RESULTS: Total of 46 studies that included 48 patients and two of our cases resulted in 50 patients. Only 70% of studies reported the location of a collateral vessel of which more than two-thirds were on the floor of sella. More than half of the vessels connected cavernous segments of ICA. A1 segment ipsilateral to the side of ICA agenesis was absent in most of the cases but was not true for all cases. Aneurysm was seen in more than one-quarter of the patients. It can also mimic microadenoma as in prior reported cases as well as in one of our cases.
CONCLUSIONS: ICA agenesis with type D collateral is a rare anomaly but clinically relevant due to the increased risk of an aneurysm or mimic microadenoma or false alarm for occlusion of ICA but knowledge of this rare variant can help in better management of these patients.
摘要:
目的:介绍两例颈内动脉(ICA)发育不全病例,并进行系统评价以评估与其他异常和颅内动脉瘤的关系。
方法:我们于2022年8月在MEDLINE数据库中使用搜索词“颈内动脉”对已发表的ICA发育不全合并海绵体间吻合的患者病例进行了回顾性审查,“发育不全”和“经海绵体吻合术”。我们还纳入了我们遇到的两例带有D型抵押品的ICA发育不全病例。
结果:共45项研究,包括47例患者,我们的2例病例中有49例患者。只有70%的研究报告了侧支血管的位置,其中三分之二以上位于蝶鞍的地板上。超过一半的血管连接ICA的海绵状段。在大多数情况下,不存在ICA发育不全一侧的A1段,但并非所有情况都如此。超过四分之一的患者出现动脉瘤。它也可以模拟微腺瘤,如先前报道的病例以及我们的病例之一。

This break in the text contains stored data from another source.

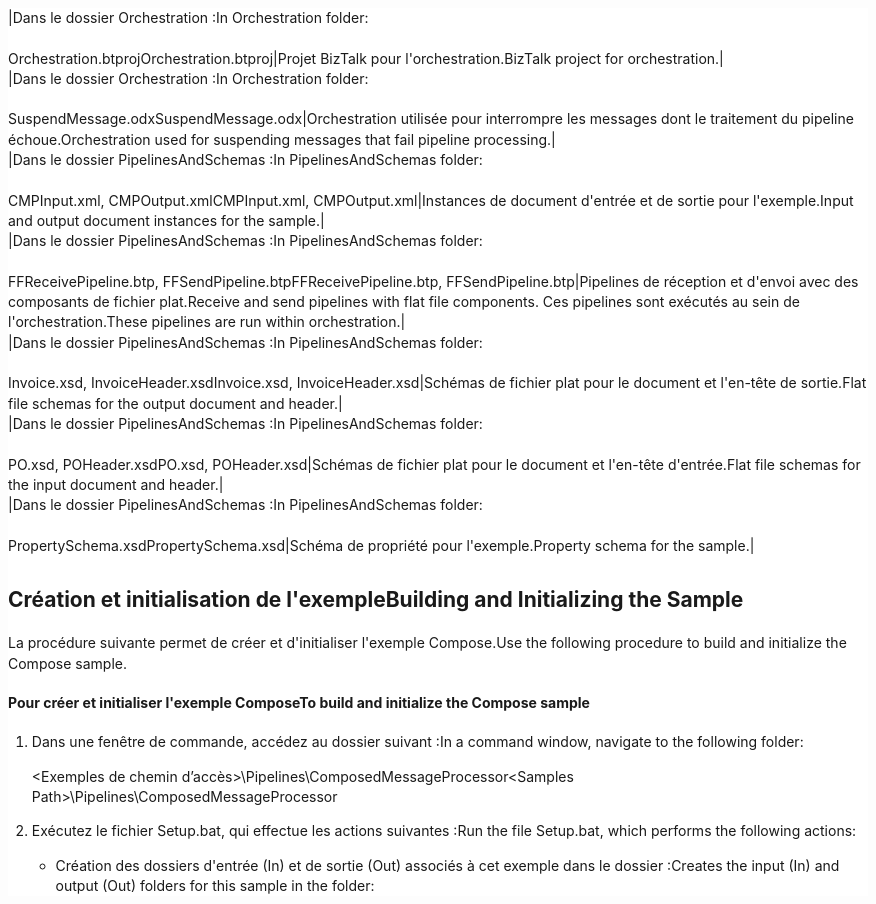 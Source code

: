|<span data-ttu-id="50c43-232">Dans le dossier Orchestration :</span><span class="sxs-lookup"><span data-stu-id="50c43-232">In Orchestration folder:</span></span><br /><br /> <span data-ttu-id="50c43-233">Orchestration.btproj</span><span class="sxs-lookup"><span data-stu-id="50c43-233">Orchestration.btproj</span></span>|<span data-ttu-id="50c43-234">Projet BizTalk pour l'orchestration.</span><span class="sxs-lookup"><span data-stu-id="50c43-234">BizTalk project for orchestration.</span></span>|  
|<span data-ttu-id="50c43-235">Dans le dossier Orchestration :</span><span class="sxs-lookup"><span data-stu-id="50c43-235">In Orchestration folder:</span></span><br /><br /> <span data-ttu-id="50c43-236">SuspendMessage.odx</span><span class="sxs-lookup"><span data-stu-id="50c43-236">SuspendMessage.odx</span></span>|<span data-ttu-id="50c43-237">Orchestration utilisée pour interrompre les messages dont le traitement du pipeline échoue.</span><span class="sxs-lookup"><span data-stu-id="50c43-237">Orchestration used for suspending messages that fail pipeline processing.</span></span>|  
|<span data-ttu-id="50c43-238">Dans le dossier PipelinesAndSchemas :</span><span class="sxs-lookup"><span data-stu-id="50c43-238">In PipelinesAndSchemas folder:</span></span><br /><br /> <span data-ttu-id="50c43-239">CMPInput.xml, CMPOutput.xml</span><span class="sxs-lookup"><span data-stu-id="50c43-239">CMPInput.xml, CMPOutput.xml</span></span>|<span data-ttu-id="50c43-240">Instances de document d'entrée et de sortie pour l'exemple.</span><span class="sxs-lookup"><span data-stu-id="50c43-240">Input and output document instances for the sample.</span></span>|  
|<span data-ttu-id="50c43-241">Dans le dossier PipelinesAndSchemas :</span><span class="sxs-lookup"><span data-stu-id="50c43-241">In PipelinesAndSchemas folder:</span></span><br /><br /> <span data-ttu-id="50c43-242">FFReceivePipeline.btp, FFSendPipeline.btp</span><span class="sxs-lookup"><span data-stu-id="50c43-242">FFReceivePipeline.btp, FFSendPipeline.btp</span></span>|<span data-ttu-id="50c43-243">Pipelines de réception et d'envoi avec des composants de fichier plat.</span><span class="sxs-lookup"><span data-stu-id="50c43-243">Receive and send pipelines with flat file components.</span></span> <span data-ttu-id="50c43-244">Ces pipelines sont exécutés au sein de l'orchestration.</span><span class="sxs-lookup"><span data-stu-id="50c43-244">These pipelines are run within orchestration.</span></span>|  
|<span data-ttu-id="50c43-245">Dans le dossier PipelinesAndSchemas :</span><span class="sxs-lookup"><span data-stu-id="50c43-245">In PipelinesAndSchemas folder:</span></span><br /><br /> <span data-ttu-id="50c43-246">Invoice.xsd, InvoiceHeader.xsd</span><span class="sxs-lookup"><span data-stu-id="50c43-246">Invoice.xsd, InvoiceHeader.xsd</span></span>|<span data-ttu-id="50c43-247">Schémas de fichier plat pour le document et l'en-tête de sortie.</span><span class="sxs-lookup"><span data-stu-id="50c43-247">Flat file schemas for the output document and header.</span></span>|  
|<span data-ttu-id="50c43-248">Dans le dossier PipelinesAndSchemas :</span><span class="sxs-lookup"><span data-stu-id="50c43-248">In PipelinesAndSchemas folder:</span></span><br /><br /> <span data-ttu-id="50c43-249">PO.xsd, POHeader.xsd</span><span class="sxs-lookup"><span data-stu-id="50c43-249">PO.xsd, POHeader.xsd</span></span>|<span data-ttu-id="50c43-250">Schémas de fichier plat pour le document et l'en-tête d'entrée.</span><span class="sxs-lookup"><span data-stu-id="50c43-250">Flat file schemas for the input document and header.</span></span>|  
|<span data-ttu-id="50c43-251">Dans le dossier PipelinesAndSchemas :</span><span class="sxs-lookup"><span data-stu-id="50c43-251">In PipelinesAndSchemas folder:</span></span><br /><br /> <span data-ttu-id="50c43-252">PropertySchema.xsd</span><span class="sxs-lookup"><span data-stu-id="50c43-252">PropertySchema.xsd</span></span>|<span data-ttu-id="50c43-253">Schéma de propriété pour l'exemple.</span><span class="sxs-lookup"><span data-stu-id="50c43-253">Property schema for the sample.</span></span>|  
  
## <a name="building-and-initializing-the-sample"></a><span data-ttu-id="50c43-254">Création et initialisation de l'exemple</span><span class="sxs-lookup"><span data-stu-id="50c43-254">Building and Initializing the Sample</span></span>  
 <span data-ttu-id="50c43-255">La procédure suivante permet de créer et d'initialiser l'exemple Compose.</span><span class="sxs-lookup"><span data-stu-id="50c43-255">Use the following procedure to build and initialize the Compose sample.</span></span>  
  
#### <a name="to-build-and-initialize-the-compose-sample"></a><span data-ttu-id="50c43-256">Pour créer et initialiser l'exemple Compose</span><span class="sxs-lookup"><span data-stu-id="50c43-256">To build and initialize the Compose sample</span></span>  
  
1.  <span data-ttu-id="50c43-257">Dans une fenêtre de commande, accédez au dossier suivant :</span><span class="sxs-lookup"><span data-stu-id="50c43-257">In a command window, navigate to the following folder:</span></span>  
  
     <span data-ttu-id="50c43-258">\<Exemples de chemin d’accès\>\Pipelines\ComposedMessageProcessor</span><span class="sxs-lookup"><span data-stu-id="50c43-258">\<Samples Path\>\Pipelines\ComposedMessageProcessor</span></span>  
  
2.  <span data-ttu-id="50c43-259">Exécutez le fichier Setup.bat, qui effectue les actions suivantes :</span><span class="sxs-lookup"><span data-stu-id="50c43-259">Run the file Setup.bat, which performs the following actions:</span></span>  
  
    -   <span data-ttu-id="50c43-260">Création des dossiers d'entrée (In) et de sortie (Out) associés à cet exemple dans le dossier :</span><span class="sxs-lookup"><span data-stu-id="50c43-260">Creates the input (In) and output (Out) folders for this sample in the folder:</span></span>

结论:带有D型侧支的ICA发育不全是一种罕见的异常,但由于动脉瘤或模拟微腺瘤的风险增加或ICA闭塞的误报,具有临床意义,但对这种罕见变异的了解有助于更好地管理这些患者。
方法:我们于2022年8月在MEDLINE数据库中使用搜索词“颈内动脉”对已发表的ICA发育不全合并海绵体间吻合的患者病例进行了回顾性审查,“发育不全”和“经海绵体吻合术”。我们还纳入了我们遇到的两例带有D型抵押品的ICA发育不全病例。
结果:共45项研究,包括47例患者,我们的2例病例中有49例患者。只有70%的研究报告了侧支血管的位置,其中三分之二以上位于蝶鞍的地板上。超过一半的血管连接ICA的海绵状段。在大多数情况下,不存在ICA发育不全一侧的A1段,但并非所有情况都如此。超过四分之一的患者出现动脉瘤。它也可以模拟微腺瘤,如先前报道的病例以及我们的病例之一。
结论:带有D型侧支的ICA发育不全是一种罕见的异常,但由于动脉瘤或模拟微腺瘤的风险增加或ICA闭塞的误报,具有临床意义,但对这种罕见变异的了解有助于更好地管理这些患者。